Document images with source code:
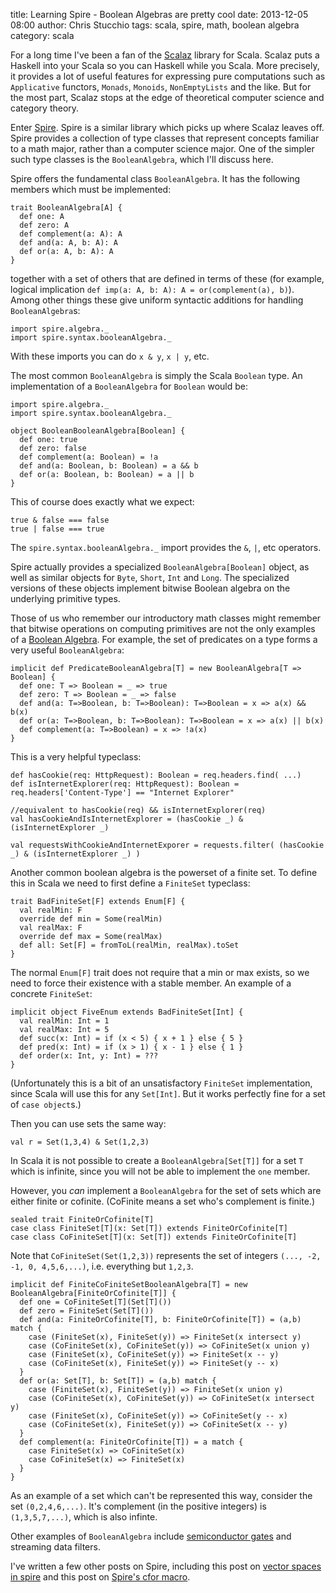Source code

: title: Learning Spire - Boolean Algebras are pretty cool
date: 2013-12-05 08:00
author: Chris Stucchio
tags: scala, spire, math, boolean algebra
category: scala




For a long time I've been a fan of the [Scalaz](https://github.com/scalaz/scalaz) library for Scala. Scalaz puts a Haskell into your Scala so you can Haskell while you Scala. More precisely, it provides a lot of useful features for expressing pure computations such as `Applicative` functors, `Monads`, `Monoids`, `NonEmptyLists` and the like. But for the most part, Scalaz stops at the edge of theoretical computer science and category theory.

Enter [Spire](https://github.com/non/spire). Spire is a similar library which picks up where Scalaz leaves off. Spire provides a collection of type classes that represent concepts familiar to a math major, rather than a computer science major. One of the simpler such type classes is the `BooleanAlgebra`, which I'll discuss here.



Spire offers the fundamental class `BooleanAlgebra`. It has the following members which must be implemented:

    trait BooleanAlgebra[A] {
      def one: A
      def zero: A
      def complement(a: A): A
      def and(a: A, b: A): A
      def or(a: A, b: A): A
    }

together with a set of others that are defined in terms of these (for example, logical implication `def imp(a: A, b: A): A = or(complement(a), b)`). Among other things these give uniform syntactic additions for handling `BooleanAlgebra`s:

    import spire.algebra._
    import spire.syntax.booleanAlgebra._

With these imports you can do `x & y`, `x | y`, etc.

The most common `BooleanAlgebra` is simply the Scala `Boolean` type. An implementation of a `BooleanAlgebra` for `Boolean` would be:

    import spire.algebra._
    import spire.syntax.booleanAlgebra._

    object BooleanBooleanAlgebra[Boolean] {
      def one: true
      def zero: false
      def complement(a: Boolean) = !a
      def and(a: Boolean, b: Boolean) = a && b
      def or(a: Boolean, b: Boolean) = a || b
    }

This of course does exactly what we expect:

    true & false === false
    true | false === true

The `spire.syntax.booleanAlgebra._` import provides the `&`, `|`, etc operators.

 Spire actually provides a specialized `BooleanAlgebra[Boolean]` object, as well as similar objects for `Byte`, `Short`, `Int` and `Long`. The specialized versions of these objects implement bitwise Boolean algebra on the underlying primitive types.

Those of us who remember our introductory math classes might remember that bitwise operations on computing primitives are not the only examples of a [Boolean Algebra](http://en.wikipedia.org/wiki/Boolean_algebra_(structure)). For example, the set of predicates on a type forms a very useful `BooleanAlgebra`:

    implicit def PredicateBooleanAlgebra[T] = new BooleanAlgebra[T => Boolean] {
      def one: T => Boolean = _ => true
      def zero: T => Boolean = _ => false
      def and(a: T=>Boolean, b: T=>Boolean): T=>Boolean = x => a(x) && b(x)
      def or(a: T=>Boolean, b: T=>Boolean): T=>Boolean = x => a(x) || b(x)
      def complement(a: T=>Boolean) = x => !a(x)
    }

This is a very helpful typeclass:

    def hasCookie(req: HttpRequest): Boolean = req.headers.find( ...)
    def isInternetExplorer(req: HttpRequest): Boolean = req.headers['Content-Type'] == "Internet Explorer"

    //equivalent to hasCookie(req) && isInternetExplorer(req)
    val hasCookieAndIsInternetExplorer = (hasCookie _) & (isInternetExplorer _)

    val requestsWithCookieAndInternetExporer = requests.filter( (hasCookie _) & (isInternetExplorer _) )

Another common boolean algebra is the powerset of a finite set. To define this in Scala we need to first define a `FiniteSet` typeclass:

    trait BadFiniteSet[F] extends Enum[F] {
      val realMin: F
      override def min = Some(realMin)
      val realMax: F
      override def max = Some(realMax)
      def all: Set[F] = fromToL(realMin, realMax).toSet
    }

The normal `Enum[F]` trait does not require that a min or max exists, so we need to force their existence with a stable member. An example of a concrete `FiniteSet`:

    implicit object FiveEnum extends BadFiniteSet[Int] {
      val realMin: Int = 1
      val realMax: Int = 5
      def succ(x: Int) = if (x < 5) { x + 1 } else { 5 }
      def pred(x: Int) = if (x > 1) { x - 1 } else { 1 }
      def order(x: Int, y: Int) = ???
    }

(Unfortunately this is a bit of an unsatisfactory `FiniteSet` implementation, since Scala will use this for any `Set[Int]`. But it works perfectly fine for a set of `case object`s.)

Then you can use sets the same way:

    val r = Set(1,3,4) & Set(1,2,3)

In Scala it is not possible to create a `BooleanAlgebra[Set[T]]` for a set `T` which is infinite, since you will not be able to implement the `one` member.

However, you *can* implement a `BooleanAlgebra` for the set of sets which are either finite or cofinite. (CoFinite means a set who's complement is finite.)

    sealed trait FiniteOrCofinite[T]
    case class FiniteSet[T](x: Set[T]) extends FiniteOrCofinite[T]
    case class CoFiniteSet[T](x: Set[T]) extends FiniteOrCofinite[T]

Note that `CoFiniteSet(Set(1,2,3))` represents the set of integers `(..., -2, -1, 0, 4,5,6,...)`, i.e. everything but `1,2,3`.

    implicit def FiniteCoFiniteSetBooleanAlgebra[T] = new BooleanAlgebra[FiniteOrCofinite[T]] {
      def one = CoFiniteSet[T](Set[T]())
      def zero = FiniteSet(Set[T]())
      def and(a: FiniteOrCofinite[T], b: FiniteOrCofinite[T]) = (a,b) match {
        case (FiniteSet(x), FiniteSet(y)) => FiniteSet(x intersect y)
        case (CoFiniteSet(x), CoFiniteSet(y)) => CoFiniteSet(x union y)
        case (FiniteSet(x), CoFiniteSet(y)) => FiniteSet(x -- y)
        case (CoFiniteSet(x), FiniteSet(y)) => FiniteSet(y -- x)
      }
      def or(a: Set[T], b: Set[T]) = (a,b) match {
        case (FiniteSet(x), FiniteSet(y)) => FiniteSet(x union y)
        case (CoFiniteSet(x), CoFiniteSet(y)) => CoFiniteSet(x intersect y)
        case (FiniteSet(x), CoFiniteSet(y)) => CoFiniteSet(y -- x)
        case (CoFiniteSet(x), FiniteSet(y)) => CoFiniteSet(x -- y)
      }
      def complement(a: FiniteOrCofinite[T]) = a match {
        case FiniteSet(x) => CoFiniteSet(x)
        case CoFiniteSet(x) => FiniteSet(x)
      }
    }

As an example of a set which can't be represented this way, consider the set `(0,2,4,6,...)`. It's complement (in the positive integers) is `(1,3,5,7,...)`, which is also infinte.

Other examples of `BooleanAlgebra` include [semiconductor gates](http://www.allaboutcircuits.com/vol_4/chpt_7/6.html) and streaming data filters.

I've written a few other posts on Spire, including this post on [vector spaces in spire](http://www.chrisstucchio.com/blog/2013/learning_spire_vector_space.html) and this post on [Spire's cfor macro](http://www.chrisstucchio.com/blog/2014/learning_spire_cfor.html).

What to work on: The copy you give must repeat each record character for character, but it must not include the pictures.

Final answer:
Source code

: title: Learning Spire - Boolean Algebras are pretty cool
date: 2013-12-05 08:00
author: Chris Stucchio
tags: scala, spire, math, boolean algebra
category: scala




For a long time I've been a fan of the [Scalaz](https://github.com/scalaz/scalaz) library for Scala. Scalaz puts a Haskell into your Scala so you can Haskell while you Scala. More precisely, it provides a lot of useful features for expressing pure computations such as `Applicative` functors, `Monads`, `Monoids`, `NonEmptyLists` and the like. But for the most part, Scalaz stops at the edge of theoretical computer science and category theory.

Enter [Spire](https://github.com/non/spire). Spire is a similar library which picks up where Scalaz leaves off. Spire provides a collection of type classes that represent concepts familiar to a math major, rather than a computer science major. One of the simpler such type classes is the `BooleanAlgebra`, which I'll discuss here.



Spire offers the fundamental class `BooleanAlgebra`. It has the following members which must be implemented:

    trait BooleanAlgebra[A] {
      def one: A
      def zero: A
      def complement(a: A): A
      def and(a: A, b: A): A
      def or(a: A, b: A): A
    }

together with a set of others that are defined in terms of these (for example, logical implication `def imp(a: A, b: A): A = or(complement(a), b)`). Among other things these give uniform syntactic additions for handling `BooleanAlgebra`s:

    import spire.algebra._
    import spire.syntax.booleanAlgebra._

With these imports you can do `x & y`, `x | y`, etc.

The most common `BooleanAlgebra` is simply the Scala `Boolean` type. An implementation of a `BooleanAlgebra` for `Boolean` would be:

    import spire.algebra._
    import spire.syntax.booleanAlgebra._

    object BooleanBooleanAlgebra[Boolean] {
      def one: true
      def zero: false
      def complement(a: Boolean) = !a
      def and(a: Boolean, b: Boolean) = a && b
      def or(a: Boolean, b: Boolean) = a || b
    }

This of course does exactly what we expect:

    true & false === false
    true | false === true

The `spire.syntax.booleanAlgebra._` import provides the `&`, `|`, etc operators.

 Spire actually provides a specialized `BooleanAlgebra[Boolean]` object, as well as similar objects for `Byte`, `Short`, `Int` and `Long`. The specialized versions of these objects implement bitwise Boolean algebra on the underlying primitive types.

Those of us who remember our introductory math classes might remember that bitwise operations on computing primitives are not the only examples of a [Boolean Algebra](http://en.wikipedia.org/wiki/Boolean_algebra_(structure)). For example, the set of predicates on a type forms a very useful `BooleanAlgebra`:

    implicit def PredicateBooleanAlgebra[T] = new BooleanAlgebra[T => Boolean] {
      def one: T => Boolean = _ => true
      def zero: T => Boolean = _ => false
      def and(a: T=>Boolean, b: T=>Boolean): T=>Boolean = x => a(x) && b(x)
      def or(a: T=>Boolean, b: T=>Boolean): T=>Boolean = x => a(x) || b(x)
      def complement(a: T=>Boolean) = x => !a(x)
    }

This is a very helpful typeclass:

    def hasCookie(req: HttpRequest): Boolean = req.headers.find( ...)
    def isInternetExplorer(req: HttpRequest): Boolean = req.headers['Content-Type'] == "Internet Explorer"

    //equivalent to hasCookie(req) && isInternetExplorer(req)
    val hasCookieAndIsInternetExplorer = (hasCookie _) & (isInternetExplorer _)

    val requestsWithCookieAndInternetExporer = requests.filter( (hasCookie _) & (isInternetExplorer _) )

Another common boolean algebra is the powerset of a finite set. To define this in Scala we need to first define a `FiniteSet` typeclass:

    trait BadFiniteSet[F] extends Enum[F] {
      val realMin: F
      override def min = Some(realMin)
      val realMax: F
      override def max = Some(realMax)
      def all: Set[F] = fromToL(realMin, realMax).toSet
    }

The normal `Enum[F]` trait does not require that a min or max exists, so we need to force their existence with a stable member. An example of a concrete `FiniteSet`:

    implicit object FiveEnum extends BadFiniteSet[Int] {
      val realMin: Int = 1
      val realMax: Int = 5
      def succ(x: Int) = if (x < 5) { x + 1 } else { 5 }
      def pred(x: Int) = if (x > 1) { x - 1 } else { 1 }
      def order(x: Int, y: Int) = ???
    }

(Unfortunately this is a bit of an unsatisfactory `FiniteSet` implementation, since Scala will use this for any `Set[Int]`. But it works perfectly fine for a set of `case object`s.)

Then you can use sets the same way:

    val r = Set(1,3,4) & Set(1,2,3)

In Scala it is not possible to create a `BooleanAlgebra[Set[T]]` for a set `T` which is infinite, since you will not be able to implement the `one` member.

However, you *can* implement a `BooleanAlgebra` for the set of sets which are either finite or cofinite. (CoFinite means a set who's complement is finite.)

    sealed trait FiniteOrCofinite[T]
    case class FiniteSet[T](x: Set[T]) extends FiniteOrCofinite[T]
    case class CoFiniteSet[T](x: Set[T]) extends FiniteOrCofinite[T]

Note that `CoFiniteSet(Set(1,2,3))` represents the set of integers `(..., -2, -1, 0, 4,5,6,...)`, i.e. everything but `1,2,3`.

    implicit def FiniteCoFiniteSetBooleanAlgebra[T] = new BooleanAlgebra[FiniteOrCofinite[T]] {
      def one = CoFiniteSet[T](Set[T]())
      def zero = FiniteSet(Set[T]())
      def and(a: FiniteOrCofinite[T], b: FiniteOrCofinite[T]) = (a,b) match {
        case (FiniteSet(x), FiniteSet(y)) => FiniteSet(x intersect y)
        case (CoFiniteSet(x), CoFiniteSet(y)) => CoFiniteSet(x union y)
        case (FiniteSet(x), CoFiniteSet(y)) => FiniteSet(x -- y)
        case (CoFiniteSet(x), FiniteSet(y)) => FiniteSet(y -- x)
      }
      def or(a: Set[T], b: Set[T]) = (a,b) match {
        case (FiniteSet(x), FiniteSet(y)) => FiniteSet(x union y)
        case (CoFiniteSet(x), CoFiniteSet(y)) => CoFiniteSet(x intersect y)
        case (FiniteSet(x), CoFiniteSet(y)) => CoFiniteSet(y -- x)
        case (CoFiniteSet(x), FiniteSet(y)) => CoFiniteSet(x -- y)
      }
      def complement(a: FiniteOrCofinite[T]) = a match {
        case FiniteSet(x) => CoFiniteSet(x)
        case CoFiniteSet(x) => FiniteSet(x)
      }
    }

As an example of a set which can't be represented this way, consider the set `(0,2,4,6,...)`. It's complement (in the positive integers) is `(1,3,5,7,...)`, which is also infinte.

Other examples of `BooleanAlgebra` include [semiconductor gates](http://www.allaboutcircuits.com/vol_4/chpt_7/6.html) and streaming data filters.

I've written a few other posts on Spire, including this post on [vector spaces in spire](http://www.chrisstucchio.com/blog/2013/learning_spire_vector_space.html) and this post on [Spire's cfor macro](http://www.chrisstucchio.com/blog/2014/learning_spire_cfor.html).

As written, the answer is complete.